## [STUDY MATERIAL]

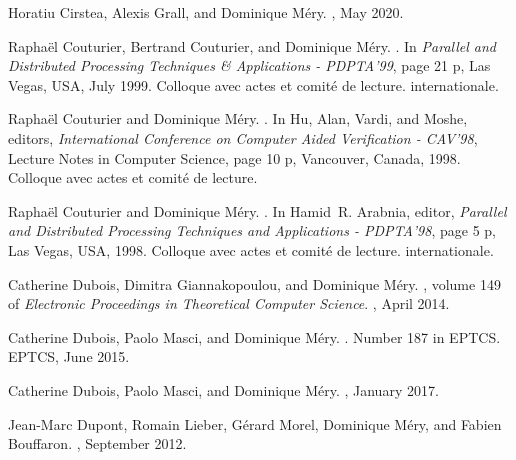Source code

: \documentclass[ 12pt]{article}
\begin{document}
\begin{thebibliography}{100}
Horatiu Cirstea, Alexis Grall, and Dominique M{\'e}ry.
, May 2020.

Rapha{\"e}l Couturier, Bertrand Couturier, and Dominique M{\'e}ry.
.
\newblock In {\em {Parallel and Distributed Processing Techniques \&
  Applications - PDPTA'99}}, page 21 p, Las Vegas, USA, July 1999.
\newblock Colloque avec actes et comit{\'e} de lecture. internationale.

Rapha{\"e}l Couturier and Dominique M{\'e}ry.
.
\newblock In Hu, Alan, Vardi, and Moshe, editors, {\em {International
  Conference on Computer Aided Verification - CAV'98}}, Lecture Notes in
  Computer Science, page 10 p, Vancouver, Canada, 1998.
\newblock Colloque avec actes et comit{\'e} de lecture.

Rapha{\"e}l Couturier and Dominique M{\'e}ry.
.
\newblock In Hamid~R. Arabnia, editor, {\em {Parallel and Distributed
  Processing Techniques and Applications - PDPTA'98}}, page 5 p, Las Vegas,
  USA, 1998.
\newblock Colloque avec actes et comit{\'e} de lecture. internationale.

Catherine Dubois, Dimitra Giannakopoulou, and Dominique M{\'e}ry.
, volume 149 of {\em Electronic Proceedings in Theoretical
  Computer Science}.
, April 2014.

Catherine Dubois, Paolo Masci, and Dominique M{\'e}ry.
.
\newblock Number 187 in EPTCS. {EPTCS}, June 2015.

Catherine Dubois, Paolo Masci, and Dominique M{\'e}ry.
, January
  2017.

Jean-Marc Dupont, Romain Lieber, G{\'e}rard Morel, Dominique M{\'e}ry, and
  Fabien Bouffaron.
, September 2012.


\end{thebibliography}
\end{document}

==

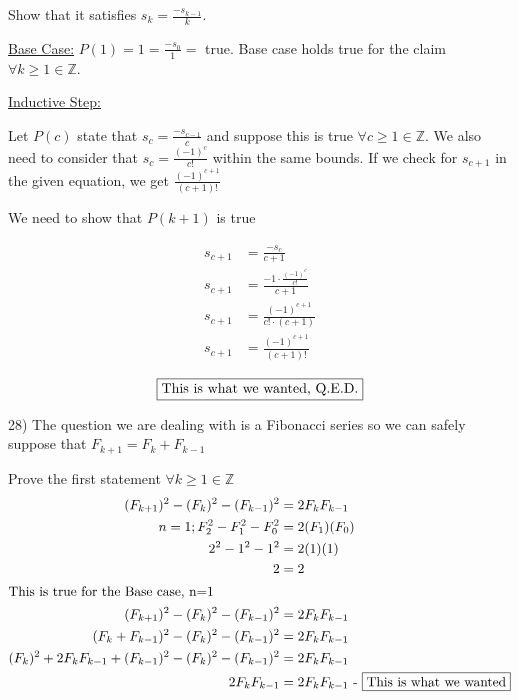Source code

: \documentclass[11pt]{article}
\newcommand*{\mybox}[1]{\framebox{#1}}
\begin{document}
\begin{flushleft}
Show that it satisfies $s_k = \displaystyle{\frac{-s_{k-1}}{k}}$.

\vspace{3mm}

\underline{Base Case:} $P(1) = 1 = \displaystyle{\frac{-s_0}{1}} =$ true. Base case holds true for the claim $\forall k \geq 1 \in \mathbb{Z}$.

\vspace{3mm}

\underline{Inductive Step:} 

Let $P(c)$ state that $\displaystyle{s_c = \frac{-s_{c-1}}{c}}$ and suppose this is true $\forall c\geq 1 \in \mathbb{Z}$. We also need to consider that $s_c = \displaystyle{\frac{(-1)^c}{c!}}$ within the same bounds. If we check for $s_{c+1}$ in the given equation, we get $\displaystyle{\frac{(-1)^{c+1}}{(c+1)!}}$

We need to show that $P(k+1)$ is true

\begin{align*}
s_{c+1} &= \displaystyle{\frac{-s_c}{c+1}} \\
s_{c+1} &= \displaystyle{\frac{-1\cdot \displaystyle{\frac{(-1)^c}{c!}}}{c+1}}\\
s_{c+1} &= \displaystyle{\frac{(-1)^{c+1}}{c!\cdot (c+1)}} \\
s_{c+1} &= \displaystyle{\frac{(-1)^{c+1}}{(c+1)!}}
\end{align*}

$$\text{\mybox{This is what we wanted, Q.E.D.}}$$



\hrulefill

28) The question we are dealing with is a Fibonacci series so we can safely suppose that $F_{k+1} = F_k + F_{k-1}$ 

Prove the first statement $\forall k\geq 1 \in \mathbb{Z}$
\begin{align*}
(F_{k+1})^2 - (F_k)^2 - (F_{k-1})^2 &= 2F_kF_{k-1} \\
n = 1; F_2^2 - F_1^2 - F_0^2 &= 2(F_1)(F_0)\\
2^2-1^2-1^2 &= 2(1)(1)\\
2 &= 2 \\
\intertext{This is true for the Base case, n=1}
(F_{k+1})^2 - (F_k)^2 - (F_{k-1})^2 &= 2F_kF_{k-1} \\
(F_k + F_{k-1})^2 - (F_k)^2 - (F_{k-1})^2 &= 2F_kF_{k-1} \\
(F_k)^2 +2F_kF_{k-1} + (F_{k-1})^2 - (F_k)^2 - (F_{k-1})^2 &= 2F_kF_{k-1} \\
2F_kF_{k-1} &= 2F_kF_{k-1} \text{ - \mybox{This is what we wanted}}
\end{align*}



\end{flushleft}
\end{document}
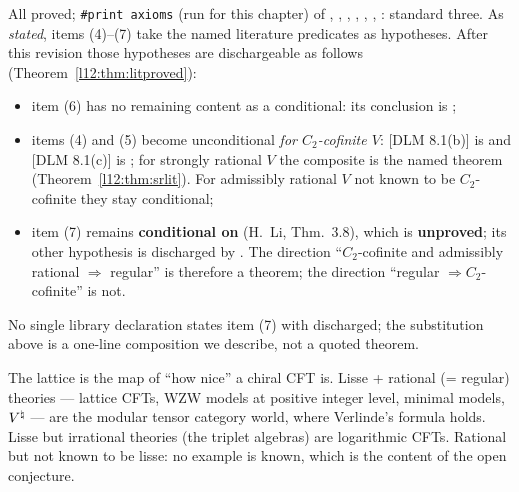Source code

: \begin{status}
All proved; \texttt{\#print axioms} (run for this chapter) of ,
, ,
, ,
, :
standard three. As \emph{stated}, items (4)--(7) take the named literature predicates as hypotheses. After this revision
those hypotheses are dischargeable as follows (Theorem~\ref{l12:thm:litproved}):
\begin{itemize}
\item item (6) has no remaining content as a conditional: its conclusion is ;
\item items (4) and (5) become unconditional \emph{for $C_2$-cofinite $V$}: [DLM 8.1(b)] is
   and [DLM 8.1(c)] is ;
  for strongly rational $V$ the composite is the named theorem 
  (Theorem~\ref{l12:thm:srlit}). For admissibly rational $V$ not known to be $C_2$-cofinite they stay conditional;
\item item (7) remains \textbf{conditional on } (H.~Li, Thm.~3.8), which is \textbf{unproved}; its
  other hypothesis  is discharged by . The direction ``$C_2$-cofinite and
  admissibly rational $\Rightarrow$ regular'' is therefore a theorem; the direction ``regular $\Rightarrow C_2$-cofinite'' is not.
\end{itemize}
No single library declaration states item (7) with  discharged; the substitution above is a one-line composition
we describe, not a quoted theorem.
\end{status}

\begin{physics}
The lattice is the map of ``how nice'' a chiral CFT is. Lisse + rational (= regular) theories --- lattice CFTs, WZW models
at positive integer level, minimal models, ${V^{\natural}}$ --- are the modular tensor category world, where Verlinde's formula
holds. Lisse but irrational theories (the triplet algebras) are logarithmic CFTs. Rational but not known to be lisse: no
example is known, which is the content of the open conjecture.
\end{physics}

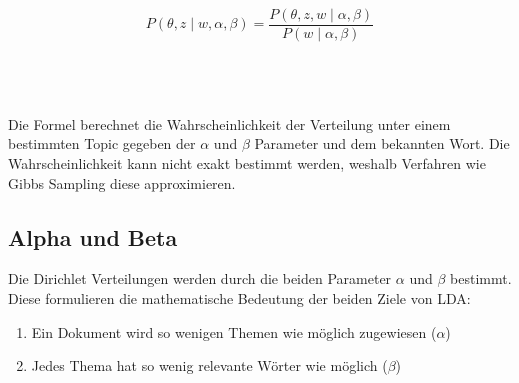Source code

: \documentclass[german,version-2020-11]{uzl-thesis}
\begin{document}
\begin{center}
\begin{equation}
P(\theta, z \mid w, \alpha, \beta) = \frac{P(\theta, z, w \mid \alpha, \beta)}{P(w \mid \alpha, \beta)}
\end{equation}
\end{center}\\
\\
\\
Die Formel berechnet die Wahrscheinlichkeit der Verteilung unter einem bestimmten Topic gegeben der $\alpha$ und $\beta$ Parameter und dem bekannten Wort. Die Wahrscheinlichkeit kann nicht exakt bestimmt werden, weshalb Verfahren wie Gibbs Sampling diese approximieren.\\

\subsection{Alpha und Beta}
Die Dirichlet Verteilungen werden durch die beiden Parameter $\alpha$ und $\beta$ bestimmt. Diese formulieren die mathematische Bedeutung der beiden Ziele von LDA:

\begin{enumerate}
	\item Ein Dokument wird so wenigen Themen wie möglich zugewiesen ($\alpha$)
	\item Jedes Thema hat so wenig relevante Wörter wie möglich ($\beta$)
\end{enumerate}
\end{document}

## [ABOUT THIS EXERCISE]
Restate word for word the entries above, starting at the line with "and [DLM 8.1(c)] is ;" and ending at the line with "is discharged by", inclusive, and no others.

## [ANSWER SPACE]
   and [DLM 8.1(c)] is ;
  for strongly rational $V$ the composite is the named theorem 
  (Theorem~\ref{l12:thm:srlit}). For admissibly rational $V$ not known to be $C_2$-cofinite they stay conditional;
\item item (7) remains \textbf{conditional on } (H.~Li, Thm.~3.8), which is \textbf{unproved}; its
  other hypothesis  is discharged by . The direction ``$C_2$-cofinite and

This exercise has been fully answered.